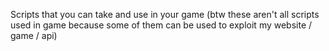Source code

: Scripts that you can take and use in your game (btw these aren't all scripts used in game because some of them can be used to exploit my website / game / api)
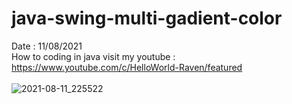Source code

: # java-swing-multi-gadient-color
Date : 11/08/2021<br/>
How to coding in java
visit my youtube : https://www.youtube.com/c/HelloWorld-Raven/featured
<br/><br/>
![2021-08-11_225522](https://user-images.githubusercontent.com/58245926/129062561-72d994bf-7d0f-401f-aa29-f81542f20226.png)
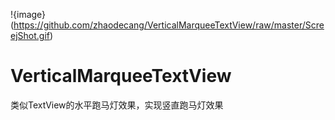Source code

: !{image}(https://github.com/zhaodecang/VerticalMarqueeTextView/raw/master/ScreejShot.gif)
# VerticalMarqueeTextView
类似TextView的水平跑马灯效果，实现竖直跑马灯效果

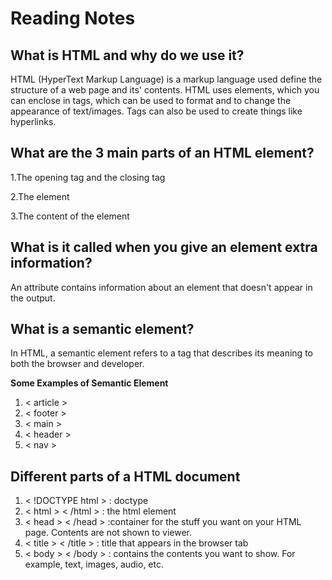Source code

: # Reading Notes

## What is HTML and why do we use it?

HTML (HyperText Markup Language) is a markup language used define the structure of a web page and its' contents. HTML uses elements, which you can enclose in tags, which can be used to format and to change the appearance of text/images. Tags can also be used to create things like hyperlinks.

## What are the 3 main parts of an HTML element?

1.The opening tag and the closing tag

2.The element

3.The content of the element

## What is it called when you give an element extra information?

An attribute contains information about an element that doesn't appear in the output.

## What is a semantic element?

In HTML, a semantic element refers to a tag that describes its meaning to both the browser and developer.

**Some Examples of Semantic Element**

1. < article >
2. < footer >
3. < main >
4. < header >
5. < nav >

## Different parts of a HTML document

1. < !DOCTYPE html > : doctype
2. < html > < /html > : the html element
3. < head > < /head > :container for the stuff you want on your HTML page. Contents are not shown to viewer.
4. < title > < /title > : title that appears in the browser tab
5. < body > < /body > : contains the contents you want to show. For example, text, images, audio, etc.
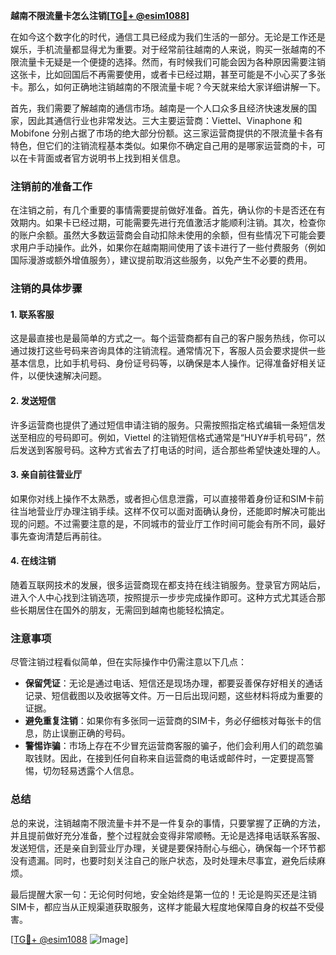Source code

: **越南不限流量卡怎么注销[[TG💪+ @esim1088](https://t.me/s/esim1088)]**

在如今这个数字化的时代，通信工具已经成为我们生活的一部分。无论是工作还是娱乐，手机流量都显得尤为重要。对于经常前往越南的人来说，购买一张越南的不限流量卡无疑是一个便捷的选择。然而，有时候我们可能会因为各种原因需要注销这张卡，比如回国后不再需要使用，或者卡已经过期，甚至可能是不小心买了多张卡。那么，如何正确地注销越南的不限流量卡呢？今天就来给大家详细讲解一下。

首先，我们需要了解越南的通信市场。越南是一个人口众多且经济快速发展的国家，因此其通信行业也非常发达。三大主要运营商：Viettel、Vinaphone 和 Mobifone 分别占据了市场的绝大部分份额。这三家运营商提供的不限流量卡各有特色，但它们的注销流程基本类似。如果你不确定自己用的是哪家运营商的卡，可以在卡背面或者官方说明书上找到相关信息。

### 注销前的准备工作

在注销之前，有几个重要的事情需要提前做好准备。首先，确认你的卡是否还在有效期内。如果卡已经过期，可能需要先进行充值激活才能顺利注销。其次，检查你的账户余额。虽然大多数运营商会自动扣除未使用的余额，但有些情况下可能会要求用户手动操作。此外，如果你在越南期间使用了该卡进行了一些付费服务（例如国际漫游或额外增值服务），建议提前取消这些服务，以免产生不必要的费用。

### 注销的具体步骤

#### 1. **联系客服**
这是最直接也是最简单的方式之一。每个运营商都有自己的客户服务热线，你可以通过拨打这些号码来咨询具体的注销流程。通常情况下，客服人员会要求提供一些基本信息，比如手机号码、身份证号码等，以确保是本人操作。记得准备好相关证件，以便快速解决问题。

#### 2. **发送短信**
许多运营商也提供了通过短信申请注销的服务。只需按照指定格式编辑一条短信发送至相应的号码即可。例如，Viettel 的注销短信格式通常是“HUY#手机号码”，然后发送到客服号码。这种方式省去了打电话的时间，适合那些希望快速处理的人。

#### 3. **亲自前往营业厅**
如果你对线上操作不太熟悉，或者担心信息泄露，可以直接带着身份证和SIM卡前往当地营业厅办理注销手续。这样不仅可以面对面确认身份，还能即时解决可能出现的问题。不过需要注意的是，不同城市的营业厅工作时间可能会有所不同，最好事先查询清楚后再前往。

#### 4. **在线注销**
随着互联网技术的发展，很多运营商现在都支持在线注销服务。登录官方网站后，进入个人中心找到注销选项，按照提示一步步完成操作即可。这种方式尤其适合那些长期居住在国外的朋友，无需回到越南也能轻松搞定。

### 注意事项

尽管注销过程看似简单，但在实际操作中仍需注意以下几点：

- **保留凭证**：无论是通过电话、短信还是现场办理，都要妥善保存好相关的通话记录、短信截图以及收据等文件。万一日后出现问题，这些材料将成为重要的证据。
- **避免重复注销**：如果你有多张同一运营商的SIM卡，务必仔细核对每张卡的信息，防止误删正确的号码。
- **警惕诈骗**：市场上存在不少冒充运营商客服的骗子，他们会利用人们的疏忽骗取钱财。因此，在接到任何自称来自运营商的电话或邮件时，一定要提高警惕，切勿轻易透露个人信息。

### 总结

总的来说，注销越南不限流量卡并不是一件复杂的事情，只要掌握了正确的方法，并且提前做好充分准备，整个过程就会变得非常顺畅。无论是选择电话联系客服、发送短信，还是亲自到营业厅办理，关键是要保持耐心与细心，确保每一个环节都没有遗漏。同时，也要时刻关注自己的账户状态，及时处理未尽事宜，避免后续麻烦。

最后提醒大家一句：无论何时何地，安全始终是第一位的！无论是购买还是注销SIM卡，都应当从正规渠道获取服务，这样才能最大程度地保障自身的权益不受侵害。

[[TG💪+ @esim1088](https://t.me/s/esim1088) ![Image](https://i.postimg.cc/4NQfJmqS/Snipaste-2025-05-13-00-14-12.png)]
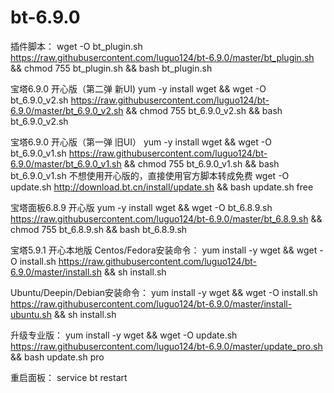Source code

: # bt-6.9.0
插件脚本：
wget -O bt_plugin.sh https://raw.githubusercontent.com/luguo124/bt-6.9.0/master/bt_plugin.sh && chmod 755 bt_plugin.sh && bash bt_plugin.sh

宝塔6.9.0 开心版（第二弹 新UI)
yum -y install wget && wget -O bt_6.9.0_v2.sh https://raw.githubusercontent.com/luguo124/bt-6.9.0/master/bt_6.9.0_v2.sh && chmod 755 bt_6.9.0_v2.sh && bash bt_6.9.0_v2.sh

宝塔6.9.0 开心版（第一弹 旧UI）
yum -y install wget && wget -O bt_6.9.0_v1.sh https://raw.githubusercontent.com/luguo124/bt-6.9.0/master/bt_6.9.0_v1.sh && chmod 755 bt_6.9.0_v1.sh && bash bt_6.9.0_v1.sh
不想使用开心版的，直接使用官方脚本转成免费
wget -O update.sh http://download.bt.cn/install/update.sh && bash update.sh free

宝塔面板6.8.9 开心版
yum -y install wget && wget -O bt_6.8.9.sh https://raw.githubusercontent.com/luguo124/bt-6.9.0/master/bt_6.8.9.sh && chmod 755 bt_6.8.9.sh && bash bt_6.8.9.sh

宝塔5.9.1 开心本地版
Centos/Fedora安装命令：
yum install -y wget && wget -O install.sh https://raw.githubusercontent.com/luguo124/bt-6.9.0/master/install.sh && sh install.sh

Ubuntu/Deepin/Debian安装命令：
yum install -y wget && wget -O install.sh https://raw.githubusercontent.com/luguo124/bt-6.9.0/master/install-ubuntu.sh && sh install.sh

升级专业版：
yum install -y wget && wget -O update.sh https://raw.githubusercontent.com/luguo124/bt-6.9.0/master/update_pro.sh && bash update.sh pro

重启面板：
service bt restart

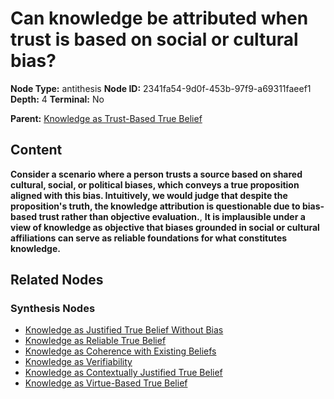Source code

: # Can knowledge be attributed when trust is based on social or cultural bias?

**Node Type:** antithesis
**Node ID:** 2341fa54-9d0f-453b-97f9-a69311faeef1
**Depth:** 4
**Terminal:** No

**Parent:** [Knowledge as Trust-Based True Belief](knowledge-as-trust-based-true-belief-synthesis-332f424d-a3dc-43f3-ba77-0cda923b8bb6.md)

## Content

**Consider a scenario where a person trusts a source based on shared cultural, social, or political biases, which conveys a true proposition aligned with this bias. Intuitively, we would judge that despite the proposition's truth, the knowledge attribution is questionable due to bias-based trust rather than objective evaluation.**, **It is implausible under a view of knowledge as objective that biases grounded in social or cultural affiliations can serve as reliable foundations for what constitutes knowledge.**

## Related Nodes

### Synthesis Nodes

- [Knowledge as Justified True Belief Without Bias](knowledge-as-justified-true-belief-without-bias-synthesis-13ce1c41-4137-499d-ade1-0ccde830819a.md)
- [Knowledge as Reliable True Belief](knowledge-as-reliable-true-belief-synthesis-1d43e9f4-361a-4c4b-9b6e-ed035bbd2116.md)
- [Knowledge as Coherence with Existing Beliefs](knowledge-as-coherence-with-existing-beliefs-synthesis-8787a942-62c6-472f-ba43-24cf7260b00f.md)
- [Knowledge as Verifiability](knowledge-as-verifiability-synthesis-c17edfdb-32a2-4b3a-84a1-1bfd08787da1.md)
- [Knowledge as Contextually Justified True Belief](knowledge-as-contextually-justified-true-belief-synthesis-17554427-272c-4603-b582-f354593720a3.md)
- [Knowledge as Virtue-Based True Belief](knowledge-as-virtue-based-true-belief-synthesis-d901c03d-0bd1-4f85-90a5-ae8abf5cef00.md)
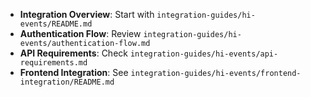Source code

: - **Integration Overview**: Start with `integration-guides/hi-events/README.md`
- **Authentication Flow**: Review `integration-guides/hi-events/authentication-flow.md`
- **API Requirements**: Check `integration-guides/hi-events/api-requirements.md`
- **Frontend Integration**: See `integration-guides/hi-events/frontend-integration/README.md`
◆ ◆ ◆ ◆
Work required — All lines above that include the word "want" should be located and copied.

Problem solution —
3. < head > < /head > :container for the stuff you want on your HTML page. Contents are not shown to viewer.
5. < body > < /body > : contains the contents you want to show. For example, text, images, audio, etc.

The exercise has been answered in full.